What you return must match the data exactly, line for line.
(GIVEN DATA Opens)
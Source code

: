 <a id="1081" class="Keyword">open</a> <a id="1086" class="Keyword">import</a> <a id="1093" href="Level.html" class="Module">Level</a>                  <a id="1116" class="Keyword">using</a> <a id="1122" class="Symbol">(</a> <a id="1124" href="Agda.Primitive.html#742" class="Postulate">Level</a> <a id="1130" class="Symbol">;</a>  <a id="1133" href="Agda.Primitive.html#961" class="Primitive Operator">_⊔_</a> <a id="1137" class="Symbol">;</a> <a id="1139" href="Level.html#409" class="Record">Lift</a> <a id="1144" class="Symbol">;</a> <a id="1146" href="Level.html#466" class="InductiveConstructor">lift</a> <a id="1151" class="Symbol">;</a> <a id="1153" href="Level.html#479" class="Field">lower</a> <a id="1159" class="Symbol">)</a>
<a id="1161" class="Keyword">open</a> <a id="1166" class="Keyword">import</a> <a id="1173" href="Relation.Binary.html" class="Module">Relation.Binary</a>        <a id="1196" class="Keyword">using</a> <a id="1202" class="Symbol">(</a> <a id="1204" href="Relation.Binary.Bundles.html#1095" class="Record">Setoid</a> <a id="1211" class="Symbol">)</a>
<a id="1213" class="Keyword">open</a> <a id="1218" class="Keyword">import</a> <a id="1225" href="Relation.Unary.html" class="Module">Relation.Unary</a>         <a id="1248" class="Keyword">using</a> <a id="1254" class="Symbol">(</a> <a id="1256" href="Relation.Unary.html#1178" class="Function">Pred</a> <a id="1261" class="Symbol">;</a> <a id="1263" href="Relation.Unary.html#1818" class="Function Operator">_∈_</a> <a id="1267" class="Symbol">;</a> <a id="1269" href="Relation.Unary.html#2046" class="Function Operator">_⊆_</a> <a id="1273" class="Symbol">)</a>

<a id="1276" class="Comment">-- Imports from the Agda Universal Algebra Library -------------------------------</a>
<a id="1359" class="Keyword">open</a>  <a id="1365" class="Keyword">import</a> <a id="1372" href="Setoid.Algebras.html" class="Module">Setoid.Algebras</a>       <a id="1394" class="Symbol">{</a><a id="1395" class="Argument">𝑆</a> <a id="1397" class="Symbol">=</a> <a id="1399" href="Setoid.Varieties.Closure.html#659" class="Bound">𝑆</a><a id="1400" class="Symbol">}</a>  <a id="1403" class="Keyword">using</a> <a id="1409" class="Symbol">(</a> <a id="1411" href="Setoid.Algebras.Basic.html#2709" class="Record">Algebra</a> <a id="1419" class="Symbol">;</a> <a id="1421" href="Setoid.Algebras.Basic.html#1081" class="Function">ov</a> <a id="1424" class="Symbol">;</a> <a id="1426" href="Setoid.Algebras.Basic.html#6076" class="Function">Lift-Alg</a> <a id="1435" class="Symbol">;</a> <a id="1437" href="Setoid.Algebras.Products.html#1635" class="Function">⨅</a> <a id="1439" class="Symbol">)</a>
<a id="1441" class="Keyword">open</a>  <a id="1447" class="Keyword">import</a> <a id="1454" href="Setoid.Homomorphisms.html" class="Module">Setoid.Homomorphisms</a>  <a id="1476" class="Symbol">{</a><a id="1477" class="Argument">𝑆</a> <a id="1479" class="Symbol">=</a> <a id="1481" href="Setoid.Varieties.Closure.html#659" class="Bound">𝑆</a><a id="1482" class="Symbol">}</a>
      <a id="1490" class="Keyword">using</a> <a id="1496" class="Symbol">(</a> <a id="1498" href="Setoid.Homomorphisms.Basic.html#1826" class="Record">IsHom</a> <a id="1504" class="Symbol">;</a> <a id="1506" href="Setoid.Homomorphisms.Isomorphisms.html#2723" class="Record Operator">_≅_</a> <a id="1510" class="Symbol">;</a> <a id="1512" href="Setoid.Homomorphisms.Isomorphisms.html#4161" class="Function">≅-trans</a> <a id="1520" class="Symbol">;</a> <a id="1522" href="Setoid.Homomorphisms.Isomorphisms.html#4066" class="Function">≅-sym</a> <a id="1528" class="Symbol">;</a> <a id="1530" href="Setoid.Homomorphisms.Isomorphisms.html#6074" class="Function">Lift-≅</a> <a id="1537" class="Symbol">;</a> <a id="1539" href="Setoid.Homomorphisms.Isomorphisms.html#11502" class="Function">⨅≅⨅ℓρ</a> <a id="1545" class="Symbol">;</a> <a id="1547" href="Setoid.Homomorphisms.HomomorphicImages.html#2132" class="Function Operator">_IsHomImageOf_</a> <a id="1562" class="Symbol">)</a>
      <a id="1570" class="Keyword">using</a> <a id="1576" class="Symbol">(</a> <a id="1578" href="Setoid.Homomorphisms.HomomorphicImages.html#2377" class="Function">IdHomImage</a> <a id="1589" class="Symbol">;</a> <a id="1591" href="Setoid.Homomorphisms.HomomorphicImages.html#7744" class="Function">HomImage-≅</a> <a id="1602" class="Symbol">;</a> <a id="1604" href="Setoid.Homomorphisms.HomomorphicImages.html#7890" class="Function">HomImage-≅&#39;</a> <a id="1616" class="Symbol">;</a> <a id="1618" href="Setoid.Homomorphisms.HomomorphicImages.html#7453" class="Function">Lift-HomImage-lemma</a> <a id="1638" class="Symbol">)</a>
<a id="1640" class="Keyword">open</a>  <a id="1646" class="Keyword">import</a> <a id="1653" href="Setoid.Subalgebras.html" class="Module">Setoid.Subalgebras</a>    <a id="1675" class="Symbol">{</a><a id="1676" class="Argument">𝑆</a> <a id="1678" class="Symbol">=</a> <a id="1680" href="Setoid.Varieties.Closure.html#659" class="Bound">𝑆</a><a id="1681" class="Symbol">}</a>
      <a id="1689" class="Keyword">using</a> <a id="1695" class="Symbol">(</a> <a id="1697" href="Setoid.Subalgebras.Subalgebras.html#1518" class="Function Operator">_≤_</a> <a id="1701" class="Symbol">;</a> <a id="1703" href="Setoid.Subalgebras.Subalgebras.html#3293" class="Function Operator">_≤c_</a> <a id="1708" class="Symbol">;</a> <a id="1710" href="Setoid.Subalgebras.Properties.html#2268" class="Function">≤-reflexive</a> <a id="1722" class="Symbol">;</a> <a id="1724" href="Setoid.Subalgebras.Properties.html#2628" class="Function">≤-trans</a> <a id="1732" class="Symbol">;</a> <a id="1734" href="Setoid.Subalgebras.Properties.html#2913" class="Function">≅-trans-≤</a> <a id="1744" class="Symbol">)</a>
(GIVEN DATA Closes)
OUTPUT OF THE EXERCISE –
Source code

: <a id="1081" class="Keyword">open</a> <a id="1086" class="Keyword">import</a> <a id="1093" href="Level.html" class="Module">Level</a>                  <a id="1116" class="Keyword">using</a> <a id="1122" class="Symbol">(</a> <a id="1124" href="Agda.Primitive.html#742" class="Postulate">Level</a> <a id="1130" class="Symbol">;</a>  <a id="1133" href="Agda.Primitive.html#961" class="Primitive Operator">_⊔_</a> <a id="1137" class="Symbol">;</a> <a id="1139" href="Level.html#409" class="Record">Lift</a> <a id="1144" class="Symbol">;</a> <a id="1146" href="Level.html#466" class="InductiveConstructor">lift</a> <a id="1151" class="Symbol">;</a> <a id="1153" href="Level.html#479" class="Field">lower</a> <a id="1159" class="Symbol">)</a>
<a id="1161" class="Keyword">open</a> <a id="1166" class="Keyword">import</a> <a id="1173" href="Relation.Binary.html" class="Module">Relation.Binary</a>        <a id="1196" class="Keyword">using</a> <a id="1202" class="Symbol">(</a> <a id="1204" href="Relation.Binary.Bundles.html#1095" class="Record">Setoid</a> <a id="1211" class="Symbol">)</a>
<a id="1213" class="Keyword">open</a> <a id="1218" class="Keyword">import</a> <a id="1225" href="Relation.Unary.html" class="Module">Relation.Unary</a>         <a id="1248" class="Keyword">using</a> <a id="1254" class="Symbol">(</a> <a id="1256" href="Relation.Unary.html#1178" class="Function">Pred</a> <a id="1261" class="Symbol">;</a> <a id="1263" href="Relation.Unary.html#1818" class="Function Operator">_∈_</a> <a id="1267" class="Symbol">;</a> <a id="1269" href="Relation.Unary.html#2046" class="Function Operator">_⊆_</a> <a id="1273" class="Symbol">)</a>

<a id="1276" class="Comment">-- Imports from the Agda Universal Algebra Library -------------------------------</a>
<a id="1359" class="Keyword">open</a>  <a id="1365" class="Keyword">import</a> <a id="1372" href="Setoid.Algebras.html" class="Module">Setoid.Algebras</a>       <a id="1394" class="Symbol">{</a><a id="1395" class="Argument">𝑆</a> <a id="1397" class="Symbol">=</a> <a id="1399" href="Setoid.Varieties.Closure.html#659" class="Bound">𝑆</a><a id="1400" class="Symbol">}</a>  <a id="1403" class="Keyword">using</a> <a id="1409" class="Symbol">(</a> <a id="1411" href="Setoid.Algebras.Basic.html#2709" class="Record">Algebra</a> <a id="1419" class="Symbol">;</a> <a id="1421" href="Setoid.Algebras.Basic.html#1081" class="Function">ov</a> <a id="1424" class="Symbol">;</a> <a id="1426" href="Setoid.Algebras.Basic.html#6076" class="Function">Lift-Alg</a> <a id="1435" class="Symbol">;</a> <a id="1437" href="Setoid.Algebras.Products.html#1635" class="Function">⨅</a> <a id="1439" class="Symbol">)</a>
<a id="1441" class="Keyword">open</a>  <a id="1447" class="Keyword">import</a> <a id="1454" href="Setoid.Homomorphisms.html" class="Module">Setoid.Homomorphisms</a>  <a id="1476" class="Symbol">{</a><a id="1477" class="Argument">𝑆</a> <a id="1479" class="Symbol">=</a> <a id="1481" href="Setoid.Varieties.Closure.html#659" class="Bound">𝑆</a><a id="1482" class="Symbol">}</a>
      <a id="1490" class="Keyword">using</a> <a id="1496" class="Symbol">(</a> <a id="1498" href="Setoid.Homomorphisms.Basic.html#1826" class="Record">IsHom</a> <a id="1504" class="Symbol">;</a> <a id="1506" href="Setoid.Homomorphisms.Isomorphisms.html#2723" class="Record Operator">_≅_</a> <a id="1510" class="Symbol">;</a> <a id="1512" href="Setoid.Homomorphisms.Isomorphisms.html#4161" class="Function">≅-trans</a> <a id="1520" class="Symbol">;</a> <a id="1522" href="Setoid.Homomorphisms.Isomorphisms.html#4066" class="Function">≅-sym</a> <a id="1528" class="Symbol">;</a> <a id="1530" href="Setoid.Homomorphisms.Isomorphisms.html#6074" class="Function">Lift-≅</a> <a id="1537" class="Symbol">;</a> <a id="1539" href="Setoid.Homomorphisms.Isomorphisms.html#11502" class="Function">⨅≅⨅ℓρ</a> <a id="1545" class="Symbol">;</a> <a id="1547" href="Setoid.Homomorphisms.HomomorphicImages.html#2132" class="Function Operator">_IsHomImageOf_</a> <a id="1562" class="Symbol">)</a>
      <a id="1570" class="Keyword">using</a> <a id="1576" class="Symbol">(</a> <a id="1578" href="Setoid.Homomorphisms.HomomorphicImages.html#2377" class="Function">IdHomImage</a> <a id="1589" class="Symbol">;</a> <a id="1591" href="Setoid.Homomorphisms.HomomorphicImages.html#7744" class="Function">HomImage-≅</a> <a id="1602" class="Symbol">;</a> <a id="1604" href="Setoid.Homomorphisms.HomomorphicImages.html#7890" class="Function">HomImage-≅&#39;</a> <a id="1616" class="Symbol">;</a> <a id="1618" href="Setoid.Homomorphisms.HomomorphicImages.html#7453" class="Function">Lift-HomImage-lemma</a> <a id="1638" class="Symbol">)</a>
<a id="1640" class="Keyword">open</a>  <a id="1646" class="Keyword">import</a> <a id="1653" href="Setoid.Subalgebras.html" class="Module">Setoid.Subalgebras</a>    <a id="1675" class="Symbol">{</a><a id="1676" class="Argument">𝑆</a> <a id="1678" class="Symbol">=</a> <a id="1680" href="Setoid.Varieties.Closure.html#659" class="Bound">𝑆</a><a id="1681" class="Symbol">}</a>
      <a id="1689" class="Keyword">using</a> <a id="1695" class="Symbol">(</a> <a id="1697" href="Setoid.Subalgebras.Subalgebras.html#1518" class="Function Operator">_≤_</a> <a id="1701" class="Symbol">;</a> <a id="1703" href="Setoid.Subalgebras.Subalgebras.html#3293" class="Function Operator">_≤c_</a> <a id="1708" class="Symbol">;</a> <a id="1710" href="Setoid.Subalgebras.Properties.html#2268" class="Function">≤-reflexive</a> <a id="1722" class="Symbol">;</a> <a id="1724" href="Setoid.Subalgebras.Properties.html#2628" class="Function">≤-trans</a> <a id="1732" class="Symbol">;</a> <a id="1734" href="Setoid.Subalgebras.Properties.html#2913" class="Function">≅-trans-≤</a> <a id="1744" class="Symbol">)</a>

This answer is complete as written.